## About this task
What is needed is an exact repetition of the lines from the first one in the data through the line with "### Part IV: AT&T", with no pictures.

## Extracted information
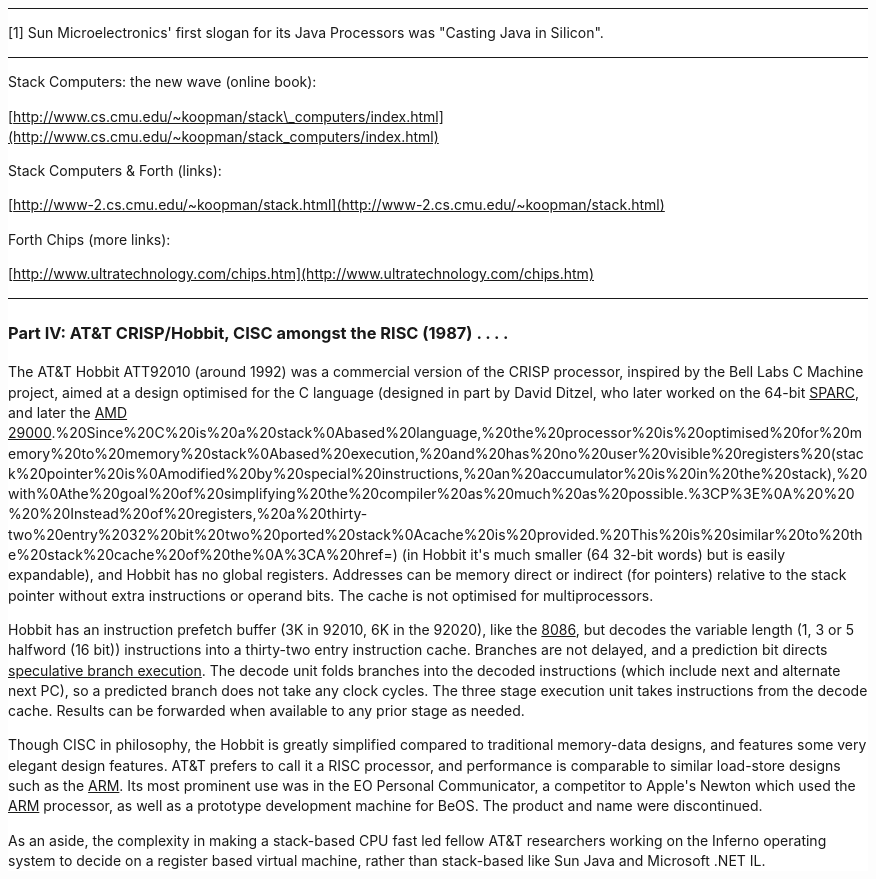 * * *

\[1\] Sun Microelectronics' first slogan for its Java Processors was "Casting Java in Silicon".  

* * *

Stack Computers: the new wave (online book):

[http://www.cs.cmu.edu/~koopman/stack\_computers/index.html](http://www.cs.cmu.edu/~koopman/stack_computers/index.html)

Stack Computers & Forth (links):

[http://www-2.cs.cmu.edu/~koopman/stack.html](http://www-2.cs.cmu.edu/~koopman/stack.html)

Forth Chips (more links):

[http://www.ultratechnology.com/chips.htm](http://www.ultratechnology.com/chips.htm)

* * *

### Part IV: AT&T CRISP/Hobbit, CISC amongst the RISC (1987) . . . .

The AT&T Hobbit ATT92010 (around 1992) was a commercial version of the CRISP processor, inspired by the Bell Labs C Machine project, aimed at a design optimised for the C language (designed in part by David Ditzel, who later worked on the 64-bit [SPARC](http://www.cpushack.com/CPU/cpu4.html#SPARC), and later the [AMD 29000](http://www.cpushack.com/CPU/cpu6.html#transmeta%3ETransmeta%3C/a%3E).%20Since%20C%20is%20a%20stack%0Abased%20language,%20the%20processor%20is%20optimised%20for%20memory%20to%20memory%20stack%0Abased%20execution,%20and%20has%20no%20user%20visible%20registers%20(stack%20pointer%20is%0Amodified%20by%20special%20instructions,%20an%20accumulator%20is%20in%20the%20stack),%20with%0Athe%20goal%20of%20simplifying%20the%20compiler%20as%20much%20as%20possible.%3CP%3E%0A%20%20%20%20Instead%20of%20registers,%20a%20thirty-two%20entry%2032%20bit%20two%20ported%20stack%0Acache%20is%20provided.%20This%20is%20similar%20to%20the%20stack%20cache%20of%20the%0A%3CA%20href=) (in Hobbit it's much smaller (64 32-bit words) but is easily expandable), and Hobbit has no global registers. Addresses can be memory direct or indirect (for pointers) relative to the stack pointer without extra instructions or operand bits. The cache is not optimised for multiprocessors.

Hobbit has an instruction prefetch buffer (3K in 92010, 6K in the 92020), like the [8086](http://www.cpushack.com/CPU/cpu3.html#8086), but decodes the variable length (1, 3 or 5 halfword (16 bit)) instructions into a thirty-two entry instruction cache. Branches are not delayed, and a prediction bit directs [speculative branch execution](http://www.cpushack.com/CPU/cpuAppendC.html#speculative). The decode unit folds branches into the decoded instructions (which include next and alternate next PC), so a predicted branch does not take any clock cycles. The three stage execution unit takes instructions from the decode cache. Results can be forwarded when available to any prior stage as needed.

Though CISC in philosophy, the Hobbit is greatly simplified compared to traditional memory-data designs, and features some very elegant design features. AT&T prefers to call it a RISC processor, and performance is comparable to similar load-store designs such as the [ARM](http://www.cpushack.com/CPU/cpu4.html#ARM). Its most prominent use was in the EO Personal Communicator, a competitor to Apple's Newton which used the [ARM](http://www.cpushack.com/CPU/cpu4.html#ARM) processor, as well as a prototype development machine for BeOS. The product and name were discontinued.

As an aside, the complexity in making a stack-based CPU fast led fellow AT&T researchers working on the Inferno operating system to decide on a register based virtual machine, rather than stack-based like Sun Java and Microsoft .NET IL.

## The completed task
 * * *

\[1\] Sun Microelectronics' first slogan for its Java Processors was "Casting Java in Silicon".  

* * *

Stack Computers: the new wave (online book):

[http://www.cs.cmu.edu/~koopman/stack\_computers/index.html](http://www.cs.cmu.edu/~koopman/stack_computers/index.html)

Stack Computers & Forth (links):

[http://www-2.cs.cmu.edu/~koopman/stack.html](http://www-2.cs.cmu.edu/~koopman/stack.html)

Forth Chips (more links):

[http://www.ultratechnology.com/chips.htm](http://www.ultratechnology.com/chips.htm)

* * *

### Part IV: AT&T CRISP/Hobbit, CISC amongst the RISC (1987) . . . .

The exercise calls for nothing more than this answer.